WHAT TO WORK ON: Transcribe the data that follows, exactly and in full.

RECORDED DATA:

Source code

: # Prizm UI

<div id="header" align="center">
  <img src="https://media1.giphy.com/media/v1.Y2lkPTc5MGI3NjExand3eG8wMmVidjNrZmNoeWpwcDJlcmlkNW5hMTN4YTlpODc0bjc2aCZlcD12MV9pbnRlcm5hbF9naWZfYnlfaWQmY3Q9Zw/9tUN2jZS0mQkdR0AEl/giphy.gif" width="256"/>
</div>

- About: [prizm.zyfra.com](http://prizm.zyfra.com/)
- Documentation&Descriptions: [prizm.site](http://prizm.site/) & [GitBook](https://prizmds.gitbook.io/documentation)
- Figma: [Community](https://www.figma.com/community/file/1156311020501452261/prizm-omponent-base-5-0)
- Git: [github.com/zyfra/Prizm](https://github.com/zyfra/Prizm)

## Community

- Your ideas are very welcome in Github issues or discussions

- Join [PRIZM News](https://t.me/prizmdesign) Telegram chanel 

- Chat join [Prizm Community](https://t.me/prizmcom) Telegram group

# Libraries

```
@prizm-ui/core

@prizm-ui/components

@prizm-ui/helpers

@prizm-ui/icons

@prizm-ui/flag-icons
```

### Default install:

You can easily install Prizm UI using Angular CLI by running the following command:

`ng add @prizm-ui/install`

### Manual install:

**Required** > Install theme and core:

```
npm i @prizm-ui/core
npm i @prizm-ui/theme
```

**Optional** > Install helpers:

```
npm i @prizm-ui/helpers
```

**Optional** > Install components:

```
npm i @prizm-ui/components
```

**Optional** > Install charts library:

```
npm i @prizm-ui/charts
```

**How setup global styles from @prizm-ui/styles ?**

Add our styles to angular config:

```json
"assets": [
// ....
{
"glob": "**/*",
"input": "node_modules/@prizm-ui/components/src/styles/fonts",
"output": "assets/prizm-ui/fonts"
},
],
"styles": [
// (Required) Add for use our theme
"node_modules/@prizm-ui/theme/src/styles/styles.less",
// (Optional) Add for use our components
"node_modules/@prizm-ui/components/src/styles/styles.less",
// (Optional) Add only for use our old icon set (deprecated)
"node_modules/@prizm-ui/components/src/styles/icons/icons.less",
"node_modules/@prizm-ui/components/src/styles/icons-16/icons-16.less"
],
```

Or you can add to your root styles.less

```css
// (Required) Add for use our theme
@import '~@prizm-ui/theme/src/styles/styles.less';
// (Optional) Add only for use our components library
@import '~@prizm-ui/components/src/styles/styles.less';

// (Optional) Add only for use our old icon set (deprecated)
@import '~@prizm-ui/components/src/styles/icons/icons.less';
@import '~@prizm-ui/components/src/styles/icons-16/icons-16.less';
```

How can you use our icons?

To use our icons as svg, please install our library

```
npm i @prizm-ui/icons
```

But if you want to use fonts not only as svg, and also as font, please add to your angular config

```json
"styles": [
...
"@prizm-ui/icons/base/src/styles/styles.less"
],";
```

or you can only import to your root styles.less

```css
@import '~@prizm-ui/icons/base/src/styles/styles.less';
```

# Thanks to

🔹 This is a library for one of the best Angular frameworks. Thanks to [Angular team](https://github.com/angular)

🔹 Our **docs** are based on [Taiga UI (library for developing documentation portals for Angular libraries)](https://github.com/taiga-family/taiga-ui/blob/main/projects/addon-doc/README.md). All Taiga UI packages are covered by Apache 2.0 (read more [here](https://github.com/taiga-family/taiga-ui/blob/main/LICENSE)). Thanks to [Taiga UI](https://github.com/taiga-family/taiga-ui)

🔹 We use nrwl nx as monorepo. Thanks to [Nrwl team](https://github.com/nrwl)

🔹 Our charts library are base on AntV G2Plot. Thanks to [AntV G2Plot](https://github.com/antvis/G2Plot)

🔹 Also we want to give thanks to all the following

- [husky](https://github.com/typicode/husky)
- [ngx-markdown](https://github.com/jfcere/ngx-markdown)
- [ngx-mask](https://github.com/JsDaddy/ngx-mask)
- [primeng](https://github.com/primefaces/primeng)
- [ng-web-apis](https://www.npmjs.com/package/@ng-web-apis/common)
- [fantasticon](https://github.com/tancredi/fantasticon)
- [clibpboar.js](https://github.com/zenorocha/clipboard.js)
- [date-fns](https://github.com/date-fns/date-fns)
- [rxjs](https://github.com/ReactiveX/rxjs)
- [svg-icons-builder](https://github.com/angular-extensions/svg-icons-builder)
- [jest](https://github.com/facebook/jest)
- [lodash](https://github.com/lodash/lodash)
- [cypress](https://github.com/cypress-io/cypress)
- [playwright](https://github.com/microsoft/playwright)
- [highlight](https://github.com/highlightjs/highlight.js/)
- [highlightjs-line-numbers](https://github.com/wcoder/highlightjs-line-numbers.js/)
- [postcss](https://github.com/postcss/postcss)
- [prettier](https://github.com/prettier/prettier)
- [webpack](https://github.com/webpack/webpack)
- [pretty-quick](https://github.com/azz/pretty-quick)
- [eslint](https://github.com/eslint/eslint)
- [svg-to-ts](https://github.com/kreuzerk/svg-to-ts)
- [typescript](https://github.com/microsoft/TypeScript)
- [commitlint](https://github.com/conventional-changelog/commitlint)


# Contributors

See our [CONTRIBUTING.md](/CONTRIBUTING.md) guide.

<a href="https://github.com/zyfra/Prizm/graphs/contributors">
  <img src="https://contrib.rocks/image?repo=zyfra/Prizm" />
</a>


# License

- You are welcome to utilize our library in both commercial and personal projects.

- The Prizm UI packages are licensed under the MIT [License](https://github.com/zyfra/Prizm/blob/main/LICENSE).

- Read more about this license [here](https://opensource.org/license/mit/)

WRITTEN SOLUTION:
Source code

: # Prizm UI

<div id="header" align="center">
  <img src="https://media1.giphy.com/media/v1.Y2lkPTc5MGI3NjExand3eG8wMmVidjNrZmNoeWpwcDJlcmlkNW5hMTN4YTlpODc0bjc2aCZlcD12MV9pbnRlcm5hbF9naWZfYnlfaWQmY3Q9Zw/9tUN2jZS0mQkdR0AEl/giphy.gif" width="256"/>
</div>

- About: [prizm.zyfra.com](http://prizm.zyfra.com/)
- Documentation&Descriptions: [prizm.site](http://prizm.site/) & [GitBook](https://prizmds.gitbook.io/documentation)
- Figma: [Community](https://www.figma.com/community/file/1156311020501452261/prizm-omponent-base-5-0)
- Git: [github.com/zyfra/Prizm](https://github.com/zyfra/Prizm)

## Community

- Your ideas are very welcome in Github issues or discussions

- Join [PRIZM News](https://t.me/prizmdesign) Telegram chanel 

- Chat join [Prizm Community](https://t.me/prizmcom) Telegram group

# Libraries

```
@prizm-ui/core

@prizm-ui/components

@prizm-ui/helpers

@prizm-ui/icons

@prizm-ui/flag-icons
```

### Default install:

You can easily install Prizm UI using Angular CLI by running the following command:

`ng add @prizm-ui/install`

### Manual install:

**Required** > Install theme and core:

```
npm i @prizm-ui/core
npm i @prizm-ui/theme
```

**Optional** > Install helpers:

```
npm i @prizm-ui/helpers
```

**Optional** > Install components:

```
npm i @prizm-ui/components
```

**Optional** > Install charts library:

```
npm i @prizm-ui/charts
```

**How setup global styles from @prizm-ui/styles ?**

Add our styles to angular config:

```json
"assets": [
// ....
{
"glob": "**/*",
"input": "node_modules/@prizm-ui/components/src/styles/fonts",
"output": "assets/prizm-ui/fonts"
},
],
"styles": [
// (Required) Add for use our theme
"node_modules/@prizm-ui/theme/src/styles/styles.less",
// (Optional) Add for use our components
"node_modules/@prizm-ui/components/src/styles/styles.less",
// (Optional) Add only for use our old icon set (deprecated)
"node_modules/@prizm-ui/components/src/styles/icons/icons.less",
"node_modules/@prizm-ui/components/src/styles/icons-16/icons-16.less"
],
```

Or you can add to your root styles.less

```css
// (Required) Add for use our theme
@import '~@prizm-ui/theme/src/styles/styles.less';
// (Optional) Add only for use our components library
@import '~@prizm-ui/components/src/styles/styles.less';

// (Optional) Add only for use our old icon set (deprecated)
@import '~@prizm-ui/components/src/styles/icons/icons.less';
@import '~@prizm-ui/components/src/styles/icons-16/icons-16.less';
```

How can you use our icons?

To use our icons as svg, please install our library

```
npm i @prizm-ui/icons
```

But if you want to use fonts not only as svg, and also as font, please add to your angular config

```json
"styles": [
...
"@prizm-ui/icons/base/src/styles/styles.less"
],";
```

or you can only import to your root styles.less

```css
@import '~@prizm-ui/icons/base/src/styles/styles.less';
```

# Thanks to

🔹 This is a library for one of the best Angular frameworks. Thanks to [Angular team](https://github.com/angular)

🔹 Our **docs** are based on [Taiga UI (library for developing documentation portals for Angular libraries)](https://github.com/taiga-family/taiga-ui/blob/main/projects/addon-doc/README.md). All Taiga UI packages are covered by Apache 2.0 (read more [here](https://github.com/taiga-family/taiga-ui/blob/main/LICENSE)). Thanks to [Taiga UI](https://github.com/taiga-family/taiga-ui)

🔹 We use nrwl nx as monorepo. Thanks to [Nrwl team](https://github.com/nrwl)

🔹 Our charts library are base on AntV G2Plot. Thanks to [AntV G2Plot](https://github.com/antvis/G2Plot)

🔹 Also we want to give thanks to all the following

- [husky](https://github.com/typicode/husky)
- [ngx-markdown](https://github.com/jfcere/ngx-markdown)
- [ngx-mask](https://github.com/JsDaddy/ngx-mask)
- [primeng](https://github.com/primefaces/primeng)
- [ng-web-apis](https://www.npmjs.com/package/@ng-web-apis/common)
- [fantasticon](https://github.com/tancredi/fantasticon)
- [clibpboar.js](https://github.com/zenorocha/clipboard.js)
- [date-fns](https://github.com/date-fns/date-fns)
- [rxjs](https://github.com/ReactiveX/rxjs)
- [svg-icons-builder](https://github.com/angular-extensions/svg-icons-builder)
- [jest](https://github.com/facebook/jest)
- [lodash](https://github.com/lodash/lodash)
- [cypress](https://github.com/cypress-io/cypress)
- [playwright](https://github.com/microsoft/playwright)
- [highlight](https://github.com/highlightjs/highlight.js/)
- [highlightjs-line-numbers](https://github.com/wcoder/highlightjs-line-numbers.js/)
- [postcss](https://github.com/postcss/postcss)
- [prettier](https://github.com/prettier/prettier)
- [webpack](https://github.com/webpack/webpack)
- [pretty-quick](https://github.com/azz/pretty-quick)
- [eslint](https://github.com/eslint/eslint)
- [svg-to-ts](https://github.com/kreuzerk/svg-to-ts)
- [typescript](https://github.com/microsoft/TypeScript)
- [commitlint](https://github.com/conventional-changelog/commitlint)


# Contributors

See our [CONTRIBUTING.md](/CONTRIBUTING.md) guide.

<a href="https://github.com/zyfra/Prizm/graphs/contributors">
  <img src="https://contrib.rocks/image?repo=zyfra/Prizm" />
</a>


# License

- You are welcome to utilize our library in both commercial and personal projects.

- The Prizm UI packages are licensed under the MIT [License](https://github.com/zyfra/Prizm/blob/main/LICENSE).

- Read more about this license [here](https://opensource.org/license/mit/)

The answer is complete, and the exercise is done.